-- Required work --
Below is a listing. Gather each line of it that contains "string".

-- Dataset entries --
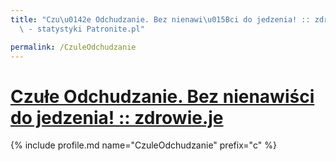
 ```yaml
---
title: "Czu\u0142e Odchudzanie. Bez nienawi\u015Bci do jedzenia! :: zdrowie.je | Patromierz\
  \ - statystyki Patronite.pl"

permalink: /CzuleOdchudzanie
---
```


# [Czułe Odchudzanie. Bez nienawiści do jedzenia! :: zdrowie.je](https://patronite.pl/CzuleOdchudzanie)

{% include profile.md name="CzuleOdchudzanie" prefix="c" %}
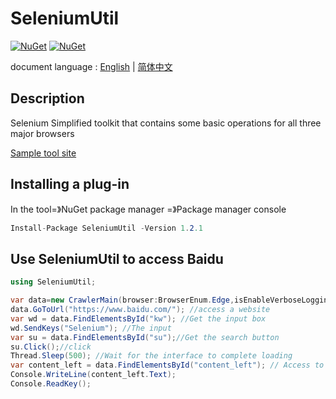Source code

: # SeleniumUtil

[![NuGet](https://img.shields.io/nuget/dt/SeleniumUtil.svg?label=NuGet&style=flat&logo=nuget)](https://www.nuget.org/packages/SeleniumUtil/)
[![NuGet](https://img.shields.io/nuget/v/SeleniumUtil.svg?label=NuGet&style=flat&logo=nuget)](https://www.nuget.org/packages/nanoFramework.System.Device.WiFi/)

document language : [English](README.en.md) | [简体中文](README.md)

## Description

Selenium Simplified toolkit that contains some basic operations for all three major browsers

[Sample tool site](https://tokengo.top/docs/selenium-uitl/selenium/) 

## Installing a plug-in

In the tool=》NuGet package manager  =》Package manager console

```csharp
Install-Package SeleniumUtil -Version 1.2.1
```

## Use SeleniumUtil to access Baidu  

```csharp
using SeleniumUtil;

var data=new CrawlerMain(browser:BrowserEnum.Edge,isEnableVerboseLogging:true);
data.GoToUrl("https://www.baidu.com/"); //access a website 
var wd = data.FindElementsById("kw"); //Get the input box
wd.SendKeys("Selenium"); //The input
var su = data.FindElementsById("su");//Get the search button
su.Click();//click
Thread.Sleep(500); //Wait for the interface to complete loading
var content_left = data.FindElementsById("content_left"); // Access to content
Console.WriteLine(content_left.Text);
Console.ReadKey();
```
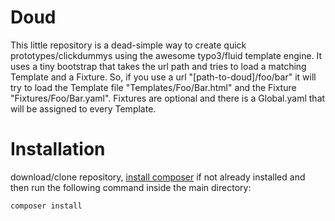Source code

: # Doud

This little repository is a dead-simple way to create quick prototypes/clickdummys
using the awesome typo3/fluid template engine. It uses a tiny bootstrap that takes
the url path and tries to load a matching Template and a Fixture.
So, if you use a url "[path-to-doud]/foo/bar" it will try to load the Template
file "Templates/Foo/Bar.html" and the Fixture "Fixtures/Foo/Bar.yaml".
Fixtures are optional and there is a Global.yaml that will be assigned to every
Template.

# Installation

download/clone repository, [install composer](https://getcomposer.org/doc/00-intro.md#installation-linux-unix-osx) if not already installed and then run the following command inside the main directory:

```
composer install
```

---

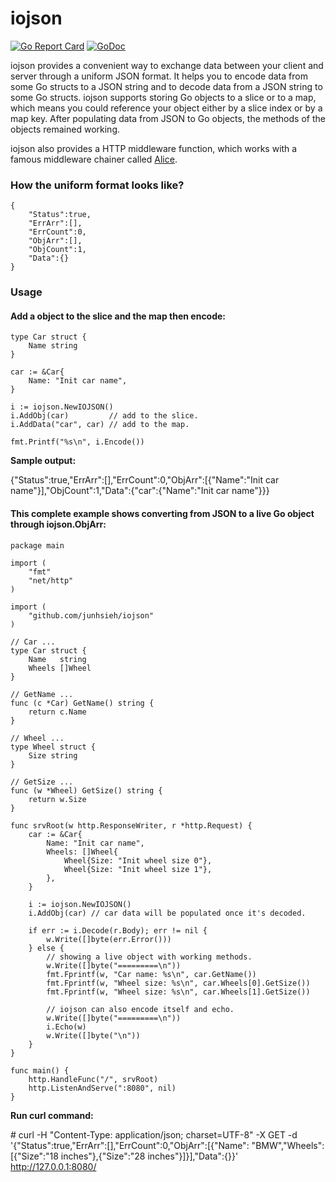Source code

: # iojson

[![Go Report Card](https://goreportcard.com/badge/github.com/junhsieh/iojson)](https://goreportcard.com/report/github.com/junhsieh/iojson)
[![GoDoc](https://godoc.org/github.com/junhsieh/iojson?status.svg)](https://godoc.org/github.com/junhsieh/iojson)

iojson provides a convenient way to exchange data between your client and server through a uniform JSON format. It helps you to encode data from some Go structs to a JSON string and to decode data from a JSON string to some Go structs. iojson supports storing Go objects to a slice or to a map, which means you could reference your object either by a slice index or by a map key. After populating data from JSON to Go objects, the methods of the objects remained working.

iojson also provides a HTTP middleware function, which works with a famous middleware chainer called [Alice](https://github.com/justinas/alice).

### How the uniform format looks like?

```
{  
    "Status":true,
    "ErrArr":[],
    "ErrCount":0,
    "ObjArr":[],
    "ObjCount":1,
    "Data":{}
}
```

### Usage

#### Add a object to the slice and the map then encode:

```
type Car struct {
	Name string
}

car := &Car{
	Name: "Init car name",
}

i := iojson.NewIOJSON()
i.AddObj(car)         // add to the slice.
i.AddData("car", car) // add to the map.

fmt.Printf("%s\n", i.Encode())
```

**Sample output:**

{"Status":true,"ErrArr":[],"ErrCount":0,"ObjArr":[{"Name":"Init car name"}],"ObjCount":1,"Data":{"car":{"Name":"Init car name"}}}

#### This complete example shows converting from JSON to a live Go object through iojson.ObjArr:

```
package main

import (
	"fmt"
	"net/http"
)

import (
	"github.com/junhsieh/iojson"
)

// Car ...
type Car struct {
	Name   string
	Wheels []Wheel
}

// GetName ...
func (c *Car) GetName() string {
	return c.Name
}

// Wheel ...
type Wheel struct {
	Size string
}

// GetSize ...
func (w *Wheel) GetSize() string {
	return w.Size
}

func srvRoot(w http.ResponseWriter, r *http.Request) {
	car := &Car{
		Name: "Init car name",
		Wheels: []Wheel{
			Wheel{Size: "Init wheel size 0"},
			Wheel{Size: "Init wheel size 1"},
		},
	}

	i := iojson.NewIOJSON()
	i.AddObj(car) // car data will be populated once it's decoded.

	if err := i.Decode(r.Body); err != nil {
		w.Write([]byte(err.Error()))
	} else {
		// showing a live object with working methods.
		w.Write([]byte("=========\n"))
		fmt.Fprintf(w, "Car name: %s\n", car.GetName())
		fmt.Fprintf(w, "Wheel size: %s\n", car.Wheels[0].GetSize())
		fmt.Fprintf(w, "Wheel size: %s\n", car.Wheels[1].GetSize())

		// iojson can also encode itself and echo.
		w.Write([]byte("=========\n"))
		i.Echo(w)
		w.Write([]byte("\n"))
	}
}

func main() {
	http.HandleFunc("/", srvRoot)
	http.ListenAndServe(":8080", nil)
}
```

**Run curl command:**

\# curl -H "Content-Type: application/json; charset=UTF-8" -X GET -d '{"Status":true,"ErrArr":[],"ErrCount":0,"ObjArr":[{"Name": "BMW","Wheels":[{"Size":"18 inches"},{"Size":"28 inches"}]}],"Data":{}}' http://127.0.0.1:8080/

* * *

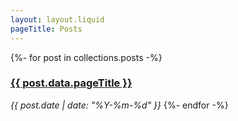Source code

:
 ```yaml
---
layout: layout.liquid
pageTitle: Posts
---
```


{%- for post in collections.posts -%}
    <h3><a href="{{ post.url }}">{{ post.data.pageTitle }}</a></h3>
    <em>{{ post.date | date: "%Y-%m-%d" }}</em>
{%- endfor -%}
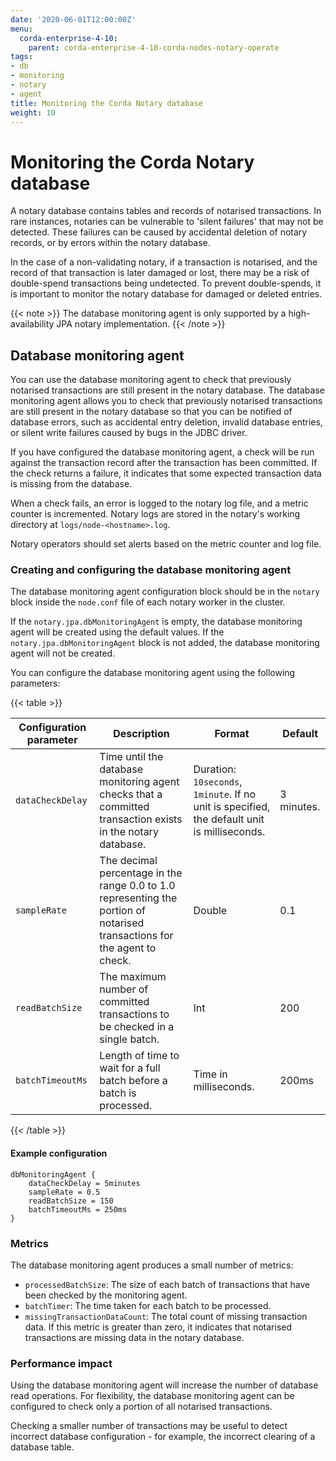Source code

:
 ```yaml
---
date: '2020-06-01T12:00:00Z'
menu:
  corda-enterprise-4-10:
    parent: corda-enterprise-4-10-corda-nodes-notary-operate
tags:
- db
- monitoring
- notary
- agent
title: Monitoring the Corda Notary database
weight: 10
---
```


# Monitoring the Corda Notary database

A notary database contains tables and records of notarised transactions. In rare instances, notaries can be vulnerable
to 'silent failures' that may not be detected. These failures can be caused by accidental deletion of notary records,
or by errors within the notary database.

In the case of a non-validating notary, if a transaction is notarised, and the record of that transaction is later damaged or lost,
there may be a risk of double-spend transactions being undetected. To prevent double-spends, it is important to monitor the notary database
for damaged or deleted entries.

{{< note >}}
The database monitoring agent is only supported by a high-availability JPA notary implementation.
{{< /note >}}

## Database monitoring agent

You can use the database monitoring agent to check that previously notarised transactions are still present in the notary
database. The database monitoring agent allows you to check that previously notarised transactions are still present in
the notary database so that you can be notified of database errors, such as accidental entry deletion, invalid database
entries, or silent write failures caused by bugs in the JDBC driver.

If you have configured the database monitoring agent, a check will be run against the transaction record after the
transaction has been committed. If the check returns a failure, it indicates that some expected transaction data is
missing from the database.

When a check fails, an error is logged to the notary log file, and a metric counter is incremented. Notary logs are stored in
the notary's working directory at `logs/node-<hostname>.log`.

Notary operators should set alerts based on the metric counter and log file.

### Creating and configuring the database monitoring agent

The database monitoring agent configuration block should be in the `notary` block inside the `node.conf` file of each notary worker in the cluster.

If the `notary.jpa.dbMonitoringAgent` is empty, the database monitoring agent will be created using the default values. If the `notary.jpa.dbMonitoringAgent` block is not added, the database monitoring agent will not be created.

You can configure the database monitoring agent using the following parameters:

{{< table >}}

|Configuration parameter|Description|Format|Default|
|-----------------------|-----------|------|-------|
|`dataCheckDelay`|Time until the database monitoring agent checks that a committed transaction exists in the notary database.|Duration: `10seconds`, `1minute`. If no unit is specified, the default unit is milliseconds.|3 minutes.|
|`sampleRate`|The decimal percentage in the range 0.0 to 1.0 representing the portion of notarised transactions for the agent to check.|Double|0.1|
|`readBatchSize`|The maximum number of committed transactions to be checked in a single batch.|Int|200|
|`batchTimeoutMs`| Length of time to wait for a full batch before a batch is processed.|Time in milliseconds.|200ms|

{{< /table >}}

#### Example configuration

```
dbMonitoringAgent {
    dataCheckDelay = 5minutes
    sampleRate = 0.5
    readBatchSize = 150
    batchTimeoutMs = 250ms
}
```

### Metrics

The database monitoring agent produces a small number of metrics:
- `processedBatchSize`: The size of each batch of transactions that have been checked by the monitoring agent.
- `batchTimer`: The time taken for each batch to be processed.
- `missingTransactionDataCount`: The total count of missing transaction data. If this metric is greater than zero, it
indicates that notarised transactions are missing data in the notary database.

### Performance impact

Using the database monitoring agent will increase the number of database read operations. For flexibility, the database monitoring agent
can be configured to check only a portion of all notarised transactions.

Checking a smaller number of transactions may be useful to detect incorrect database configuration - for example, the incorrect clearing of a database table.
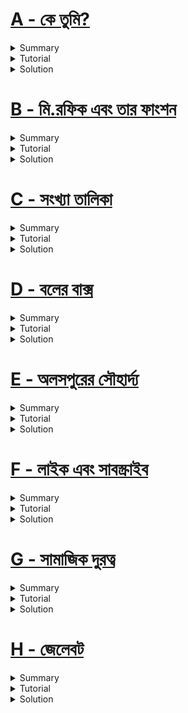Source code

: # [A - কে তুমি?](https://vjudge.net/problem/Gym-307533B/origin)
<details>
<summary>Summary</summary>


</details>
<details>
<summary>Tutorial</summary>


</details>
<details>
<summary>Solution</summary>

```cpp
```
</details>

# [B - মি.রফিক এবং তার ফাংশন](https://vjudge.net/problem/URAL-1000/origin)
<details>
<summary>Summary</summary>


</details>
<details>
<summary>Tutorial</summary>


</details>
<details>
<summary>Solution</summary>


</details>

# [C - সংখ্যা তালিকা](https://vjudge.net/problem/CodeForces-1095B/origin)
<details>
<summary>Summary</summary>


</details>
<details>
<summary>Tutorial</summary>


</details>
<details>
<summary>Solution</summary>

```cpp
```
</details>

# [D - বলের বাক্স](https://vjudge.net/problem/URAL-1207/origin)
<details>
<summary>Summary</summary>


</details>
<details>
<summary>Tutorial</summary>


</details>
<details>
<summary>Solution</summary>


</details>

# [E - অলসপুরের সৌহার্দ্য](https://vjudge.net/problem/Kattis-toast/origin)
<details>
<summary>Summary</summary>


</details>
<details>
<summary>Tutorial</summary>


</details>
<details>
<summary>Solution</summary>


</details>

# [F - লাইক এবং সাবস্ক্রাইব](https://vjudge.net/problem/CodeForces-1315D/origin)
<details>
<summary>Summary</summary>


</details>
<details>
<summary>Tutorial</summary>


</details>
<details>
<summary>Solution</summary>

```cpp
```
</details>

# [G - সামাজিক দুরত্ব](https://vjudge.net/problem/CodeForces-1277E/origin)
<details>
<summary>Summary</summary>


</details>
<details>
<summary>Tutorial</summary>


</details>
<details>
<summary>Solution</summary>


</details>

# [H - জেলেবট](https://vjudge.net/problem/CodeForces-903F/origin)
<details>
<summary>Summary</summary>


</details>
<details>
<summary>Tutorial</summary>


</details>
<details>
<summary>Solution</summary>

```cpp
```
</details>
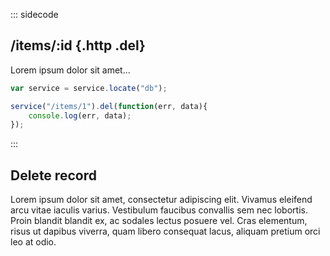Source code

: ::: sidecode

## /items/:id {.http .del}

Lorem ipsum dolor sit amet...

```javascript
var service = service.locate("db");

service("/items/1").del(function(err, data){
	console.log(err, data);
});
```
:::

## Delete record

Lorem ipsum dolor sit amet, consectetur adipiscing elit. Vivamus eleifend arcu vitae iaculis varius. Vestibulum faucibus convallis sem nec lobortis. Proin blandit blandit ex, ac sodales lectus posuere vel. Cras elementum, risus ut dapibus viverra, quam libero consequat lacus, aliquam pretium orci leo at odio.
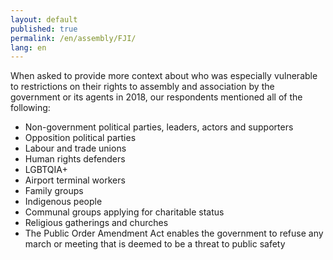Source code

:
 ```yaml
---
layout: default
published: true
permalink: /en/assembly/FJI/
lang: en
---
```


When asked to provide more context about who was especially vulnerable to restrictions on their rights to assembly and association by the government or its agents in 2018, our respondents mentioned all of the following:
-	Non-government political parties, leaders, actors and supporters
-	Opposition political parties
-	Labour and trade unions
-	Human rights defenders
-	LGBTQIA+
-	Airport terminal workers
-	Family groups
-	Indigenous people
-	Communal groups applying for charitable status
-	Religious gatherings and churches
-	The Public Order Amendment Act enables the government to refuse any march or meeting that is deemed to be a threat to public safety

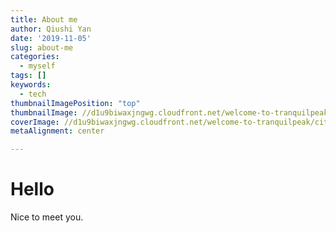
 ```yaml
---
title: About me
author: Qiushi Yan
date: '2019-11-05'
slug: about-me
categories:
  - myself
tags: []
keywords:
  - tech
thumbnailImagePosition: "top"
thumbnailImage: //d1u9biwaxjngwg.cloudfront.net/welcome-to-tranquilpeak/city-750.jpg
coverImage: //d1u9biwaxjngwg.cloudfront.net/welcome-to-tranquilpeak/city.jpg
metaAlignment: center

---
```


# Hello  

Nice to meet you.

-- Output for this exercise --
iojson provides a convenient way to exchange data between your client and server through a uniform JSON format. It helps you to encode data from some Go structs to a JSON string and to decode data from a JSON string to some Go structs. iojson supports storing Go objects to a slice or to a map, which means you could reference your object either by a slice index or by a map key. After populating data from JSON to Go objects, the methods of the objects remained working.
	Name string
	Name   string
func (c *Car) GetName() string {
	Size string
func (w *Wheel) GetSize() string {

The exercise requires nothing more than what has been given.